Final answer:
The mass of the steel pipe is calculated by finding the volume of steel (subtracting the inner cylinder's volume from the outer cylinder's volume) and multiplying by the steel's density. The steel's volume is the difference between the volumes described by the outer and inner diameters, and the resulting mass to the nearest gram is found through this calculation.
Step-by-step explanation:
The mass of the steel pipe can be calculated by finding the volume of steel used and then multiplying it by the density. To find the volume of steel, we need to subtract the volume of the space from the volume of the outer cylinder. The formula for the volume of a cylinder is V = πr^2h, where r is the radius and h is the height.

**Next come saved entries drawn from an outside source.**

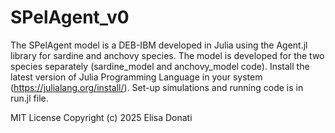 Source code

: # SPelAgent_v0
The SPelAgent model is a DEB-IBM developed in Julia using the Agent.jl library for sardine and anchovy species.
The model is developed for the two species separately (sardine_model and anchovy_model code).
Install the latest version of Julia Programming Language in your system (https://julialang.org/install/).
Set-up simulations and running code is in run.jl file.

MIT License
Copyright (c) 2025 Elisa Donati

For the outer cylinder with an outside diameter of 2 cm (radius of 1 cm), the volume is V1 = π(1 cm)^2(100 cm). For the inner hollow cylinder with an inside diameter of 1.8 cm (radius of 0.9 cm), the volume is V2 = π(0.9 cm)^2(100 cm). The volume of steel is V = V1 - V2. Finally, we multiply the volume of steel by the density of steel to get the mass:
M = V * density of steel.
Inserting the values and completing the calculation:
- V1 = π(1 cm)^2(100 cm) = 100π cm^3
- V2 = π(0.9 cm)^2(100 cm) = 81π cm^3
- V = 100π cm^3 - 81π cm^3 = 19π cm^3
- Mass = 19π cm^3 * 7.8 g/cm^3
Calculating the above, we get the mass of the pipe to the nearest gram.